→ **Exercise aim**
Set down the records again. Every word and mark must match exactly.

(Records for processing)

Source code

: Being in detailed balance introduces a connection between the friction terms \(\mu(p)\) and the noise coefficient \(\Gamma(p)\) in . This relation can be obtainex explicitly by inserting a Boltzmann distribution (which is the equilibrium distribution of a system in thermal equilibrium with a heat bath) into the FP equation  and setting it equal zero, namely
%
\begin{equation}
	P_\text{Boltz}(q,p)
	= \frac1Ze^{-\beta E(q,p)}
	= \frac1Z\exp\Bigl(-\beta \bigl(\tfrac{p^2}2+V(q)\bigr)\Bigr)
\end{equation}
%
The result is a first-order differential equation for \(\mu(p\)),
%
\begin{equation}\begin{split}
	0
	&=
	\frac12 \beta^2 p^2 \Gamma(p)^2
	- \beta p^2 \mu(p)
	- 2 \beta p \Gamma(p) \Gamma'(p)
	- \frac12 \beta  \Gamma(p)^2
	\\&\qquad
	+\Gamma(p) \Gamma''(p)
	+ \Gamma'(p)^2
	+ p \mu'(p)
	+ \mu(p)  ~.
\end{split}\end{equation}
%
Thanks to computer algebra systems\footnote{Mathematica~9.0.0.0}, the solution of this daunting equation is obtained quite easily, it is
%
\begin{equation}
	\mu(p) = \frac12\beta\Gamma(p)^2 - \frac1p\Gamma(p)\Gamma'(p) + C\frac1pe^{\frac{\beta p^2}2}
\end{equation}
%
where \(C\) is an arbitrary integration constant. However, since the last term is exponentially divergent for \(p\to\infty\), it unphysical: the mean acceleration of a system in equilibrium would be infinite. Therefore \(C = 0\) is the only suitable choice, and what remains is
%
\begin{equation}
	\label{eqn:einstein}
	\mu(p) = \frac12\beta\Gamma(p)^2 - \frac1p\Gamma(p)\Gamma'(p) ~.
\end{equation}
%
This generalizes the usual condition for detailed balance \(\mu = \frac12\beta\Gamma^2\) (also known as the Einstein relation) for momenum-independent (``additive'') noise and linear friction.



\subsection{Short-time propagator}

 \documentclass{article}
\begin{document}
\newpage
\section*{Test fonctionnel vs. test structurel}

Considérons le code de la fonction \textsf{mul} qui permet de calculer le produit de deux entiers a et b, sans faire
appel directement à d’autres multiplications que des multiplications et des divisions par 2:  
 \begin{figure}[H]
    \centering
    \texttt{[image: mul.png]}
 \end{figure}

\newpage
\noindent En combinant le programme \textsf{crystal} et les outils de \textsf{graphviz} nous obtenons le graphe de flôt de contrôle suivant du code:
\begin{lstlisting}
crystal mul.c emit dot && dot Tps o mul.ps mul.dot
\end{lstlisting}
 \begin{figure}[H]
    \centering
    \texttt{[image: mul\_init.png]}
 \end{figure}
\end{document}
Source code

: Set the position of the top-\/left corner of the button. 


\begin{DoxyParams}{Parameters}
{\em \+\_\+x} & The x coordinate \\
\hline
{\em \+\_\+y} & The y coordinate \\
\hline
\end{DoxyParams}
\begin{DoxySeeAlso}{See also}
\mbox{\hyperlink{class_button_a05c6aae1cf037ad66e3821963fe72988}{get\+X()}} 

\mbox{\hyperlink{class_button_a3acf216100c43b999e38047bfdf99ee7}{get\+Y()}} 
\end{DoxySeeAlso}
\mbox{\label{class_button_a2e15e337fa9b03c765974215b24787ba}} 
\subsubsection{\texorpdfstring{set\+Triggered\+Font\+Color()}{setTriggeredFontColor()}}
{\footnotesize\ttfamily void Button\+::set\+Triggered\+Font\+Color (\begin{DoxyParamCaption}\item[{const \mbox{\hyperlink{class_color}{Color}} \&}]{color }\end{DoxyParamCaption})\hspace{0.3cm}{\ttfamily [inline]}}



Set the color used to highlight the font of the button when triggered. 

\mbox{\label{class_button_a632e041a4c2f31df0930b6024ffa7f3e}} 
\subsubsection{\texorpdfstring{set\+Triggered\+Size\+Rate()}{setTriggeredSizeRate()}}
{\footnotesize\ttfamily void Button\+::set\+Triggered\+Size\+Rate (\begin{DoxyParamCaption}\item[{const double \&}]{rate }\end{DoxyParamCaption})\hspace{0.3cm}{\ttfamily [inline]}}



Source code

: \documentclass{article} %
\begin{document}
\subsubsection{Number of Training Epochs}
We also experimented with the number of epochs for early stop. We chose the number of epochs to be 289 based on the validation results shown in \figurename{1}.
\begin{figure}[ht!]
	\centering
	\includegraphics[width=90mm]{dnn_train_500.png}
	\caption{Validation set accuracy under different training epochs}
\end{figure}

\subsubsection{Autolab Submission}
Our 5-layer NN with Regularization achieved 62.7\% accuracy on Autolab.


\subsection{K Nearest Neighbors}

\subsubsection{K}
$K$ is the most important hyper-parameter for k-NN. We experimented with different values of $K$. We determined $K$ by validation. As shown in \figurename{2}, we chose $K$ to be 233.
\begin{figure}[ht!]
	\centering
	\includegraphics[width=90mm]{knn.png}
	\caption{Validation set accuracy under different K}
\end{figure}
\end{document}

(End Records for processing)

→ **Response to the task**
Source code

: Being in detailed balance introduces a connection between the friction terms \(\mu(p)\) and the noise coefficient \(\Gamma(p)\) in . This relation can be obtainex explicitly by inserting a Boltzmann distribution (which is the equilibrium distribution of a system in thermal equilibrium with a heat bath) into the FP equation  and setting it equal zero, namely
%
\begin{equation}
	P_\text{Boltz}(q,p)
	= \frac1Ze^{-\beta E(q,p)}
	= \frac1Z\exp\Bigl(-\beta \bigl(\tfrac{p^2}2+V(q)\bigr)\Bigr)
\end{equation}
%
The result is a first-order differential equation for \(\mu(p\)),
%
\begin{equation}\begin{split}
	0
	&=
	\frac12 \beta^2 p^2 \Gamma(p)^2
	- \beta p^2 \mu(p)
	- 2 \beta p \Gamma(p) \Gamma'(p)
	- \frac12 \beta  \Gamma(p)^2
	\\&\qquad
	+\Gamma(p) \Gamma''(p)
	+ \Gamma'(p)^2
	+ p \mu'(p)
	+ \mu(p)  ~.
\end{split}\end{equation}
%
Thanks to computer algebra systems\footnote{Mathematica~9.0.0.0}, the solution of this daunting equation is obtained quite easily, it is
%
\begin{equation}
	\mu(p) = \frac12\beta\Gamma(p)^2 - \frac1p\Gamma(p)\Gamma'(p) + C\frac1pe^{\frac{\beta p^2}2}
\end{equation}
%
where \(C\) is an arbitrary integration constant. However, since the last term is exponentially divergent for \(p\to\infty\), it unphysical: the mean acceleration of a system in equilibrium would be infinite. Therefore \(C = 0\) is the only suitable choice, and what remains is
%
\begin{equation}
	\label{eqn:einstein}
	\mu(p) = \frac12\beta\Gamma(p)^2 - \frac1p\Gamma(p)\Gamma'(p) ~.
\end{equation}
%
This generalizes the usual condition for detailed balance \(\mu = \frac12\beta\Gamma^2\) (also known as the Einstein relation) for momenum-independent (``additive'') noise and linear friction.



\subsection{Short-time propagator}

 \documentclass{article}
\begin{document}
\newpage
\section*{Test fonctionnel vs. test structurel}

Considérons le code de la fonction \textsf{mul} qui permet de calculer le produit de deux entiers a et b, sans faire
appel directement à d’autres multiplications que des multiplications et des divisions par 2:  
 \begin{figure}[H]
    \centering
    \texttt{[image: mul.png]}
 \end{figure}

\newpage
\noindent En combinant le programme \textsf{crystal} et les outils de \textsf{graphviz} nous obtenons le graphe de flôt de contrôle suivant du code:
\begin{lstlisting}
crystal mul.c emit dot && dot Tps o mul.ps mul.dot
\end{lstlisting}
 \begin{figure}[H]
    \centering
    \texttt{[image: mul\_init.png]}
 \end{figure}
\end{document}
Source code

: Set the position of the top-\/left corner of the button. 


\begin{DoxyParams}{Parameters}
{\em \+\_\+x} & The x coordinate \\
\hline
{\em \+\_\+y} & The y coordinate \\
\hline
\end{DoxyParams}
\begin{DoxySeeAlso}{See also}
\mbox{\hyperlink{class_button_a05c6aae1cf037ad66e3821963fe72988}{get\+X()}} 

\mbox{\hyperlink{class_button_a3acf216100c43b999e38047bfdf99ee7}{get\+Y()}} 
\end{DoxySeeAlso}
\mbox{\label{class_button_a2e15e337fa9b03c765974215b24787ba}} 
\subsubsection{\texorpdfstring{set\+Triggered\+Font\+Color()}{setTriggeredFontColor()}}
{\footnotesize\ttfamily void Button\+::set\+Triggered\+Font\+Color (\begin{DoxyParamCaption}\item[{const \mbox{\hyperlink{class_color}{Color}} \&}]{color }\end{DoxyParamCaption})\hspace{0.3cm}{\ttfamily [inline]}}



Set the color used to highlight the font of the button when triggered. 

\mbox{\label{class_button_a632e041a4c2f31df0930b6024ffa7f3e}} 
\subsubsection{\texorpdfstring{set\+Triggered\+Size\+Rate()}{setTriggeredSizeRate()}}
{\footnotesize\ttfamily void Button\+::set\+Triggered\+Size\+Rate (\begin{DoxyParamCaption}\item[{const double \&}]{rate }\end{DoxyParamCaption})\hspace{0.3cm}{\ttfamily [inline]}}



Source code

: \documentclass{article} %
\begin{document}
\subsubsection{Number of Training Epochs}
We also experimented with the number of epochs for early stop. We chose the number of epochs to be 289 based on the validation results shown in \figurename{1}.
\begin{figure}[ht!]
	\centering
	\includegraphics[width=90mm]{dnn_train_500.png}
	\caption{Validation set accuracy under different training epochs}
\end{figure}

\subsubsection{Autolab Submission}
Our 5-layer NN with Regularization achieved 62.7\% accuracy on Autolab.


\subsection{K Nearest Neighbors}

\subsubsection{K}
$K$ is the most important hyper-parameter for k-NN. We experimented with different values of $K$. We determined $K$ by validation. As shown in \figurename{2}, we chose $K$ to be 233.
\begin{figure}[ht!]
	\centering
	\includegraphics[width=90mm]{knn.png}
	\caption{Validation set accuracy under different K}
\end{figure}
\end{document}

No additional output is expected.